Pourquoi le libéralisme n’est pas « sauvage »

Sauvage » voilà un qualificatif dont d’aucuns aiment commodément affubler le libéralisme, surtout quand ils ne le connaissent pas. Mais qu’en est-il ? Troisième partie de la série « Ce que le libéralisme n’est pas ».

Par Johan Rivalland.

Il est un lieu commun de qualifier opportunément le libéralisme de « sauvage ». Un moyen commode pour ceux qui en ont peur (souvent par simple ignorance de ce qui le définit) de le sataniser, le rendre coupable de tous les maux, le décrédibiliser par avance, l’écarter de tout débat.
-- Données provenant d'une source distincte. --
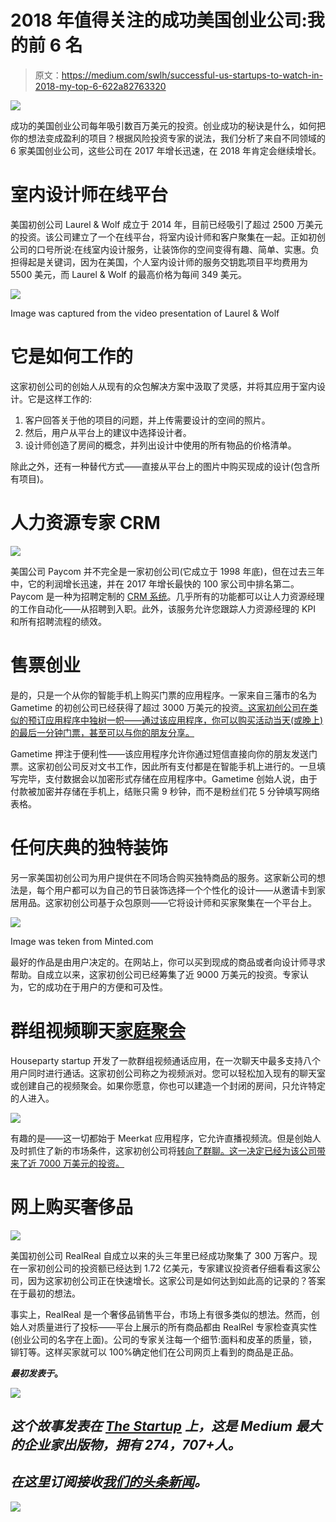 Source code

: # 2018 年值得关注的成功美国创业公司:我的前 6 名

> 原文：<https://medium.com/swlh/successful-us-startups-to-watch-in-2018-my-top-6-622a82763320>

![](img/6655fafc8caeb5d412c19873a290fb59.png)

成功的美国创业公司每年吸引数百万美元的投资。创业成功的秘诀是什么，如何把你的想法变成盈利的项目？根据风险投资专家的说法，我们分析了来自不同领域的 6 家美国创业公司，这些公司在 2017 年增长迅速，在 2018 年肯定会继续增长。

# 室内设计师在线平台

美国初创公司 Laurel & Wolf 成立于 2014 年，目前已经吸引了超过 2500 万美元的投资。该公司建立了一个在线平台，将室内设计师和客户聚集在一起。正如初创公司的口号所说:在线室内设计服务，让装饰你的空间变得有趣、简单、实惠。负担得起是关键词，因为在美国，个人室内设计师的服务交钥匙项目平均费用为 5500 美元，而 Laurel & Wolf 的最高价格为每间 349 美元。

![](img/f7301eedcc606af3b0280c5c2dde038b.png)

Image was captured from the video presentation of Laurel & Wolf

# 它是如何工作的

这家初创公司的创始人从现有的众包解决方案中汲取了灵感，并将其应用于室内设计。它是这样工作的:

1.  客户回答关于他的项目的问题，并上传需要设计的空间的照片。
2.  然后，用户从平台上的建议中选择设计者。
3.  设计师创造了房间的概念，并列出设计中使用的所有物品的价格清单。

除此之外，还有一种替代方式——直接从平台上的图片中购买现成的设计(包含所有项目)。

# 人力资源专家 CRM

![](img/20b6bef1cad1beabe348aaf53a93f7de.png)

美国公司 Paycom 并不完全是一家初创公司(它成立于 1998 年底)，但在过去三年中，它的利润增长迅速，并在 2017 年增长最快的 100 家公司中排名第二。Paycom 是一种为招聘定制的 [CRM 系统](https://stfalcon.com/ru/blog/post/how-to-develop-custom-crm-for-large-business)。几乎所有的功能都可以让人力资源经理的工作自动化——从招聘到入职。此外，该服务允许您跟踪人力资源经理的 KPI 和所有招聘流程的绩效。

# 售票创业

是的，只是一个从你的智能手机上购买门票的应用程序。一家来自三藩市的名为 Gametime 的初创公司已经获得了超过 3000 万美元的投资[。这家初创公司在类似的预订应用程序中独树一帜——通过该应用程序，你可以购买活动当天(或晚上)的最后一分钟门票，甚至可以与你的朋友分享。](https://www.crunchbase.com/organization/gametime)

Gametime 押注于便利性——该应用程序允许你通过短信直接向你的朋友发送门票。这家初创公司反对文书工作，因此所有支付都是在智能手机上进行的。一旦填写完毕，支付数据会以加密形式存储在应用程序中。Gametime 创始人说，由于付款被加密并存储在手机上，结账只需 9 秒钟，而不是粉丝们花 5 分钟填写网络表格。

# 任何庆典的独特装饰

另一家美国初创公司为用户提供在不同场合购买独特商品的服务。这家新公司的想法是，每个用户都可以为自己的节日装饰选择一个个性化的设计——从邀请卡到家居用品。这家初创公司基于众包原则——它将设计师和买家聚集在一个平台上。

![](img/16a23a2e57e134ce138d69e58b77fa13.png)

Image was teken from Minted.com

最好的作品是由用户决定的。在网站上，你可以买到现成的商品或者向设计师寻求帮助。自成立以来，这家初创公司已经筹集了近 9000 万美元的投资。专家认为，它的成功在于用户的方便和可及性。

# 群组视频聊天[家庭聚会](https://medium.com/u/21f2e74dab23?source=post_page-----622a82763320--------------------------------)

Houseparty startup 开发了一款群组视频通话应用，在一次聊天中最多支持八个用户同时进行通话。这家初创公司称之为视频派对。您可以轻松加入现有的聊天室或创建自己的视频聚会。如果你愿意，你也可以建造一个封闭的房间，只允许特定的人进入。

![](img/63deccd4b13c066155c29c9fd1867b4c.png)

有趣的是——这一切都始于 Meerkat 应用程序，它允许直播视频流。但是创始人及时抓住了新的市场条件，这家初创公司将[转向了群聊。这一决定已经为该公司带来了近 7000 万美元的投资。](https://stfalcon.com/en/blog/post/when-to-pivot-your-startup)

# 网上购买奢侈品

![](img/1e8adece0c09a4dba559533ced0252cc.png)

美国初创公司 RealReal 自成立以来的头三年里已经成功聚集了 300 万客户。现在一家初创公司的投资额已经达到 1.72 亿美元，专家建议投资者仔细看看这家公司，因为这家初创公司正在快速增长。这家公司是如何达到如此高的记录的？答案在于最初的想法。

事实上，RealReal 是一个奢侈品销售平台，市场上有很多类似的想法。然而，创始人对质量进行了投标——平台上展示的所有商品都由 RealRel 专家检查真实性(创业公司的名字在上面)。公司的专家关注每一个细节:面料和皮革的质量，锁，铆钉等。这样买家就可以 100%确定他们在公司网页上看到的商品是正品。

***最初发表于***[](https://stfalcon.com/en/blog/post/successful-us-startups-to-watch-in-2018)****。****

*![](img/731acf26f5d44fdc58d99a6388fe935d.png)*

## *这个故事发表在 [The Startup](https://medium.com/swlh) 上，这是 Medium 最大的企业家出版物，拥有 274，707+人。*

## *在这里订阅接收[我们的头条新闻](http://growthsupply.com/the-startup-newsletter/)。*

*![](img/731acf26f5d44fdc58d99a6388fe935d.png)*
En un mot, de le démystifier, comme s’il s’agissait d’une puissance mystérieuse, ou  l’œuvre d’une sorte de complot malfaisant visant à servir la « loi du plus fort » (nous y reviendrons dans un prochain volet).

Une organisation sociale en danger ?

Le débat (dès lors qu’il en existe un) remonte à loin.

Déjà, dans l’Antiquité, la méfiance régnait à l’égard des sophistes (dont on garde une vision très péjorative, héritée de Platon).

Ceux-ci se montraient partisans du libre-arbitre, favorables à l’accueil de nouveaux membres dans la Cité, en faveur de la libéralisation de l’économie, notamment par la suppression de l’esclavage et la promotion du travail salarié, ou encore au développement des échanges avec l’extérieur. Ils étaient, en outre, pour la pluralité des religions.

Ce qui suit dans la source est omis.